Everything happens for a reason

There are things people with chronic pain and illness hate to hear.  Like 'no pain no gain' because we know pain comes with no gain.  Or 'what does not kill you makes you stronger' and this is kinda true in the sense we are all stronger in our broken places but we have to be reminded that indeed it does not kill us and it makes us stronger in very unhelpful ways.  There there is 'but you don't look sick' which really is a huge bias people seem to have that suggests when you are chronically ill you should be miserable and behave as people expect the chronically ill.
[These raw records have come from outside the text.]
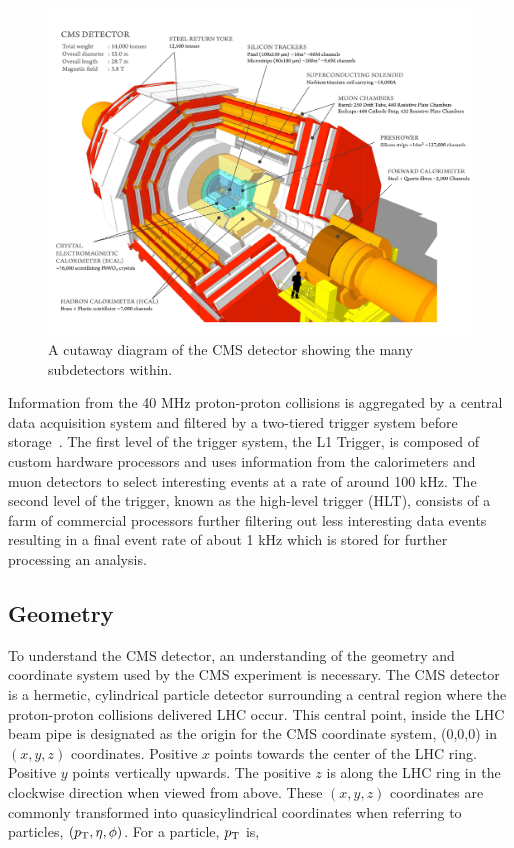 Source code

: \begin{figure}[htbp]
\centering
     \includegraphics[width=1.0\textwidth]{cms_and_lhc/plots/cms_detector.pdf}
     \caption{
A cutaway diagram of the CMS detector showing the many subdetectors within.
     }
     \label{fig:cms_detector}
\end{figure}

Information from the 40 MHz proton-proton collisions is aggregated by a central data acquisition system
and filtered by a two-tiered trigger system before storage~\cite{Khachatryan:2016bia}. 
The first level of the trigger system, the L1 Trigger, is composed of custom hardware processors and uses information 
from the calorimeters and muon detectors to select interesting events at a rate of around 100 kHz. The second level of
the trigger, known as the high-level trigger (HLT), consists of a farm of commercial processors further
filtering out less interesting data events resulting in a final event rate of about 1 kHz which is stored
for further processing an analysis.



\subsection{Geometry}
To understand the CMS detector, an understanding of the geometry and coordinate system used by the 
CMS experiment is necessary. The CMS detector is a hermetic, cylindrical particle detector surrounding
a central region where the proton-proton collisions delivered LHC occur. This central
point, inside the LHC beam pipe is designated as the origin for the CMS coordinate system, (0,0,0) in
$(x, y, z)$ coordinates. Positive $x$ points towards the center of the LHC ring.
Positive $y$ points vertically upwards. The positive $z$ is along the LHC ring in the
clockwise direction when viewed from above. These $(x, y, z)$ coordinates are commonly transformed
into quasicylindrical coordinates when referring to particles, $(p_\mathrm{T}, \eta, \phi)$. For a particle,
$p_\mathrm{T}$ is,

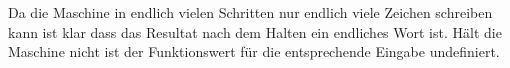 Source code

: Da die Maschine in endlich vielen Schritten nur endlich viele Zeichen schreiben kann ist klar dass das Resultat nach dem Halten ein endliches Wort ist.
Hält die Maschine nicht ist der Funktionswert für die entsprechende Eingabe undefiniert.




% 

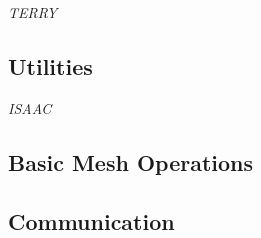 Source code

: 
{\it TERRY}

\subsection{Utilities}
\label{sec:utilities}


{\it ISAAC}

\subsection{Basic Mesh Operations}
\label{sec:mesh}


\subsection{Communication}
\label{sec:comm}


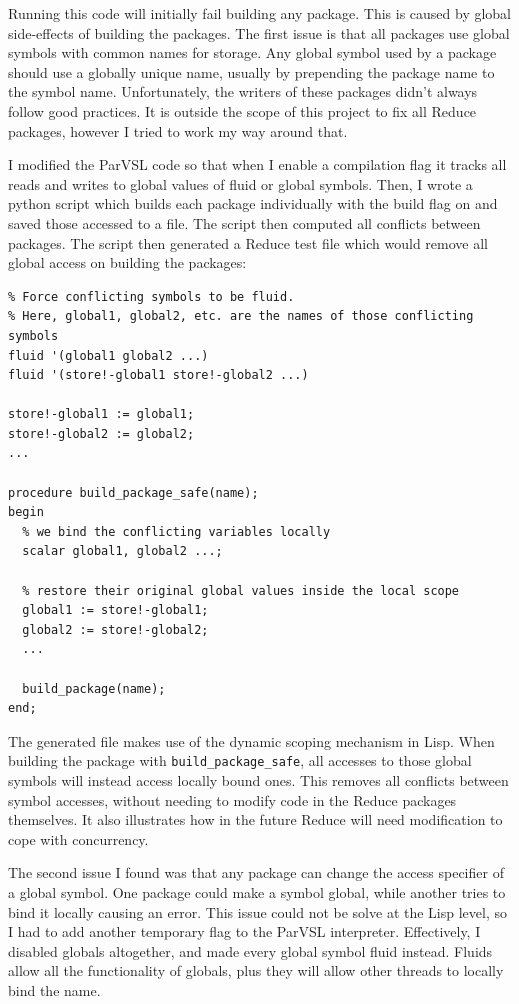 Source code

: Running this code will initially fail building any package. This is caused
by global side-effects of building the packages. The first issue is that all
packages use global symbols with common names for storage. Any global
symbol used by a package should use a globally unique name, usually by prepending
the package name to the symbol name. Unfortunately, the writers of these packages
didn't always follow good practices. It is outside the scope of this project to
fix all Reduce packages, however I tried to work my way around that.

I modified the ParVSL code so that when I enable a compilation flag it tracks all
reads and writes to global values of fluid or global symbols. Then, I wrote a python
script which builds each package individually with the build flag on and saved those
accessed to a file. The script then computed all conflicts between packages. The script
then generated a Reduce test file which would remove all global access on building the packages:

\begin{verbatim}
% Force conflicting symbols to be fluid.
% Here, global1, global2, etc. are the names of those conflicting symbols
fluid '(global1 global2 ...)
fluid '(store!-global1 store!-global2 ...)

store!-global1 := global1;
store!-global2 := global2;
...

procedure build_package_safe(name);
begin
  % we bind the conflicting variables locally
  scalar global1, global2 ...;

  % restore their original global values inside the local scope
  global1 := store!-global1;
  global2 := store!-global2;
  ...

  build_package(name);
end;
\end{verbatim}

The generated file makes use of the dynamic scoping mechanism in Lisp. When building the package
with \texttt{build\_package\_safe}, all accesses to those global symbols will instead access locally
bound ones. This removes all conflicts between symbol accesses, without needing to modify code in
the Reduce packages themselves. It also illustrates how in the future Reduce will need modification
to cope with concurrency.

The second issue I found was that any package can change the access specifier of a global symbol.
One package could make a symbol global, while another tries to bind it locally causing an error.
This issue could not be solve at the Lisp level, so I had to add another temporary flag to the
ParVSL interpreter. Effectively, I disabled globals altogether, and made every global symbol
fluid instead. Fluids allow all the functionality of globals, plus they will allow other threads
to locally bind the name.

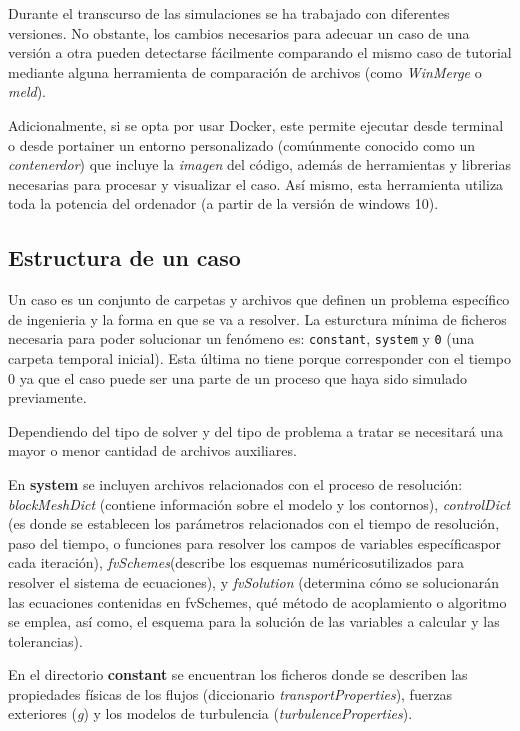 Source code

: Durante el transcurso de las simulaciones se ha trabajado con diferentes
versiones. No obstante, los cambios necesarios para adecuar un caso de
una versión a otra pueden detectarse fácilmente comparando el mismo caso
de tutorial mediante alguna herramienta de comparación de archivos (como
\emph{WinMerge} o \emph{meld}).

Adicionalmente, si se opta por usar
Docker\cite{dockerwin}, este permite
ejecutar desde terminal o desde portainer \cite{portainer} un entorno
personalizado (comúnmente conocido como un \emph{contenerdor}) que
incluye la \emph{imagen} del código, además de herramientas y librerias
necesarias para procesar y visualizar el caso. Así mismo, esta
herramienta utiliza toda la potencia del ordenador (a partir de la
versión de windows 10).

\subsection{Estructura de un caso}\label{header-n103}

Un caso es un conjunto de carpetas y archivos que definen un problema
específico de ingenieria y la forma en que se va a resolver. La
esturctura mínima de ficheros necesaria para poder solucionar un
fenómeno es: \texttt{constant}, \texttt{system} y \texttt{0} (una
carpeta temporal inicial). Esta última no tiene porque corresponder con
el tiempo $0$ ya que el caso puede ser una parte de un proceso que
haya sido simulado previamente.

Dependiendo del tipo de solver y del tipo de problema a tratar se
necesitará una mayor o menor cantidad de archivos auxiliares.

En \textbf{system} se incluyen archivos relacionados con el proceso de
resolución: \emph{blockMeshDict} (contiene información sobre el modelo y
los contornos), \emph{controlDict} (es donde se establecen los
parámetros relacionados con el tiempo de resolución, paso del tiempo, o
funciones para resolver los campos de variables específicaspor cada
iteración), \emph{fvSchemes}(describe los esquemas numéricosutilizados
para resolver el sistema de ecuaciones), y \emph{fvSolution} (determina
cómo se solucionarán las ecuaciones contenidas en fvSchemes, qué método
de acoplamiento o algoritmo se emplea, así como, el esquema para la
solución de las variables a calcular y las tolerancias).

En el directorio \textbf{constant} se encuentran los ficheros donde se
describen las propiedades físicas de los flujos (diccionario
\emph{transportProperties}), fuerzas exteriores (\emph{g}) y los modelos
de turbulencia (\emph{turbulenceProperties}).

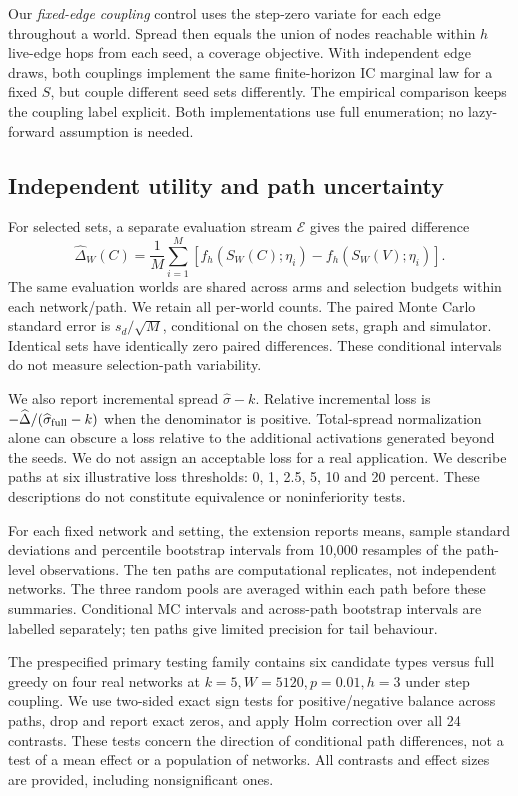 \documentclass[smallextended]{svjour3}
\begin{document}
Our \emph{fixed-edge coupling} control uses the step-zero variate for each edge throughout a world. Spread then equals the union of nodes reachable within $h$ live-edge hops from each seed, a coverage objective. With independent edge draws, both couplings implement the same finite-horizon IC marginal law for a fixed $S$, but couple different seed sets differently. The empirical comparison keeps the coupling label explicit. Both implementations use full enumeration; no lazy-forward assumption is needed.

\subsection{Independent utility and path uncertainty}
For selected sets, a separate evaluation stream $\mathcal E$ gives the paired difference
\begin{equation}
\widehat\Delta_W(C)=\frac{1}{M}\sum_{i=1}^{M}
\left[f_h(S_W(C);\eta_i)-f_h(S_W(V);\eta_i)\right].
\end{equation}
The same evaluation worlds are shared across arms and selection budgets within each network/path. We retain all per-world counts. The paired Monte Carlo standard error is $s_d/\sqrt M$, conditional on the chosen sets, graph and simulator. Identical sets have identically zero paired differences. These conditional intervals do not measure selection-path variability.

We also report incremental spread $\widehat\sigma-k$. Relative incremental loss is $-\widehat\Delta/(\widehat\sigma_{\rm full}-k)$ when the denominator is positive. Total-spread normalization alone can obscure a loss relative to the additional activations generated beyond the seeds. We do not assign an acceptable loss for a real application. We describe paths at six illustrative loss thresholds: 0, 1, 2.5, 5, 10 and 20 percent. These descriptions do not constitute equivalence or noninferiority tests.

For each fixed network and setting, the extension reports means, sample standard deviations and percentile bootstrap intervals from 10,000 resamples of the path-level observations. The ten paths are computational replicates, not independent networks. The three random pools are averaged within each path before these summaries. Conditional MC intervals and across-path bootstrap intervals are labelled separately; ten paths give limited precision for tail behaviour.

The prespecified primary testing family contains six candidate types versus full greedy on four real networks at $k=5,W=5120,p=0.01,h=3$ under step coupling. We use two-sided exact sign tests for positive/negative balance across paths, drop and report exact zeros, and apply Holm correction over all 24 contrasts. These tests concern the direction of conditional path differences, not a test of a mean effect or a population of networks. All contrasts and effect sizes are provided, including nonsignificant ones.
\end{document}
But the saying I hate by far is 'everything happens for a reason'.  It annoys me to no end because people say this to suggest our personal suffering is for a reason that we might not comprehend.  Sure everything happens for a reason and that reason is entirely random and has no actual meaning.  I was not put on this earth to suffer even if all evidence suggests that.  I really doubt there is some grand design to my suffering but if there is, if there is some 'reason' for all this then that even pisses me off more quite frankly.  Nevertheless it does bring to mind the idea of karma.  I don't think karma has any effect in this life for no matter how much good vibes you project or do it does not come back to you, and the self-serving idiots out there tend to win in the end.  And if suffering all this pain in this life is supposed to teach me something, then I totally miss the message which suggests I will have to repeat this in the next life... and if that is not hell then I don't know what is.  Conversely, perhaps I was a horrifically evil person in a past life and this chronic pained existence is my punishment.  So when I hear someone say everything happens for a reason I really want to give them a reason to 'get' what I live.